藤田「狙ってるかも?」的な部分は、なくもなかったですが。前々から思ってたんですが、この、ホスト・キャバ嬢的世界観は、どうなんでしょうか…… FF的美学とでも言うかな。

飯田 FF7のときから言われてるよね。その後、キャラの頭身が高くなってエスカレートした感じがある。少女マンガのイケメンとかビジュアル系ともまた違うし、なんなんすかね、あれ。

藤田 ぼくはFFのキャラクター造型って、一週回って、「スクエニのゲームの味だ!」って思うようになっているので(洋ゲーは、主人公がオッサンとか老人ばかりなので、新鮮なんです)ツッコミはしませんが、ツッコむ人の気持ちもわかるというか……

飯田 まあ、それがイヤなひとはそもそもプレイしないだろうし。FFの独自進化だよね。

藤田 あんな真っ黒の車に、ああいうルックスの男が四人で乗って、旅をしながらおしゃべりして、レストラン寄って、料理して、写真を毎日撮って見せ合いっこして……っていうゲーム。男はみんなホスト風、女性はみんな、エイベックスみたいな感じ。なんだろう、これ。

飯田 エイベックスみたいな感じwww ドラクエはそんなことないのになあ。

藤田 多分、スクエニの独自進化なんだと思うんですよね…… テイルズシリーズはこういう感じじゃない。スクエニだけどドラクエもこうではない。スクウェア寄りの『ラスト・レムナント』とかもこういうキャラクター感。ジャニーズジュニアみたいな「王子」たちが出てくる。

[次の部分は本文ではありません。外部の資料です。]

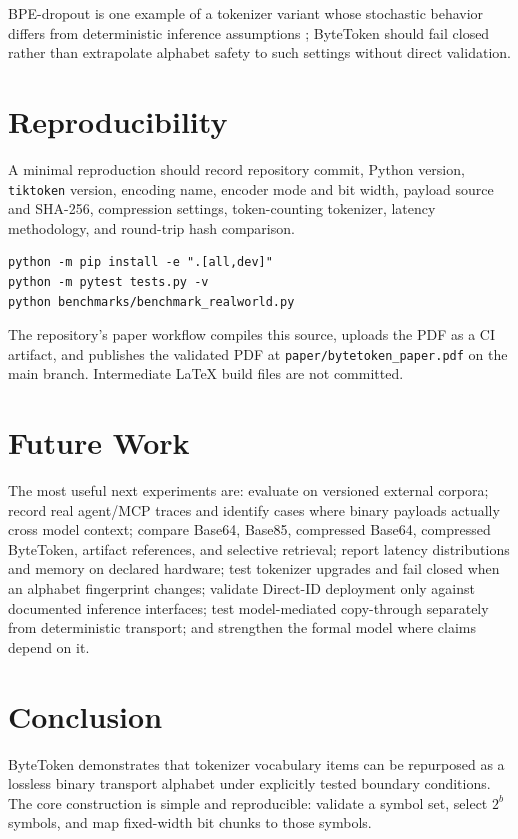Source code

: \documentclass[11pt,a4paper]{article}
\begin{document}
BPE-dropout is one example of a tokenizer variant whose stochastic behavior differs from deterministic inference assumptions \cite{provilkov2020bpedropout}; ByteToken should fail closed rather than extrapolate alphabet safety to such settings without direct validation.

\section{Reproducibility}

A minimal reproduction should record repository commit, Python version, \texttt{tiktoken} version, encoding name, encoder mode and bit width, payload source and SHA-256, compression settings, token-counting tokenizer, latency methodology, and round-trip hash comparison.

\begin{verbatim}
python -m pip install -e ".[all,dev]"
python -m pytest tests.py -v
python benchmarks/benchmark_realworld.py
\end{verbatim}

The repository's paper workflow compiles this source, uploads the PDF as a CI artifact, and publishes the validated PDF at \texttt{paper/bytetoken\_paper.pdf} on the main branch. Intermediate LaTeX build files are not committed.

\section{Future Work}

The most useful next experiments are: evaluate on versioned external corpora; record real agent/MCP traces and identify cases where binary payloads actually cross model context; compare Base64, Base85, compressed Base64, compressed ByteToken, artifact references, and selective retrieval; report latency distributions and memory on declared hardware; test tokenizer upgrades and fail closed when an alphabet fingerprint changes; validate Direct-ID deployment only against documented inference interfaces; test model-mediated copy-through separately from deterministic transport; and strengthen the formal model where claims depend on it.

\section{Conclusion}

ByteToken demonstrates that tokenizer vocabulary items can be repurposed as a lossless binary transport alphabet under explicitly tested boundary conditions. The core construction is simple and reproducible: validate a symbol set, select \(2^b\) symbols, and map fixed-width bit chunks to those symbols.
\end{document}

飯田 強いていえば、2.5次元ミュージカルの俳優ってちょっとあんな感じがしないでもない。イケメンを2次元(マンガ・アニメ・ゲーム)と3次元のあいだに具現化するとああなっていくのかな。
 水商売=非日常的な盛りの表現、という意味では日本人的なファンタジーなのかも。
 3DCGの格闘ゲームも日本の場合へんだよね。デッドオアアライブとか。

藤田 この前、電車で、ガチのリア充集団観たんですよ。「スクールカースト上位ってこういうことか」みたいな。一年間で七人の女性と付き合いました的話をしている高校生。そういう一員になるという「ファンタジー」感はあるのかも。手が届きそうで憧れの対象になって、仮想現実で疑似体験したいファンタジーとして。そういう意味での「ファンタジー」の再定義がされているのかなって思ったりしました。

飯田 ただ今回の主人公たちはあんまり男らしくなくない? 性格的に。ヤリチン臭がない。外見ホストなわりにメンタルはオラオラではない。

藤田 「女性的」な要素を、どこかに持っていますよね。クールなインテリヤクザ風だけど料理が趣味とか。
 一番「女性的」なキャラクター造型は、プロンプトかな。

シリーズを続ける困難


飯田 FFは世界観もシステムも統一されていないのにナンバリングされているという不思議なシリーズだから、『スター・ウォーズ』より作るの大変なんじゃないかと思う。坂口さんがルーカスみたいな存在としていてくれるわけでもないし(もちろん、今回は公式のイベントに呼んだくらいだから、精神的な支柱というかオリジンであり、まったく影響を受けていないスタッフはいないと思いますが)。軸とか基盤に置くべきものが何なのかがわからないよね。「SWのスピンオフつくって」って言われたら最終的な出来はともかく参照できる糸口はいっぱいあるけど、「スピンオフじゃない、新しいFFつくって」と言われたら僕だったら途方にくれる。人事異動で途中登板・降板とかもあるし。今回の「王の責務を託された」主人公と開発陣が重なって見えるw

藤田 荒野に放り出されて車押すところが始まりですからねw

飯田 ディレクターの田畑さんは矢面に立って「批判の矛先は自分に」というふうにしている印象がある。なるべく現場に非難がいかないように。こういう人じゃなかったらそもそもFF15とナンバリングされたタイトルはもっとしばらく出てないのかも。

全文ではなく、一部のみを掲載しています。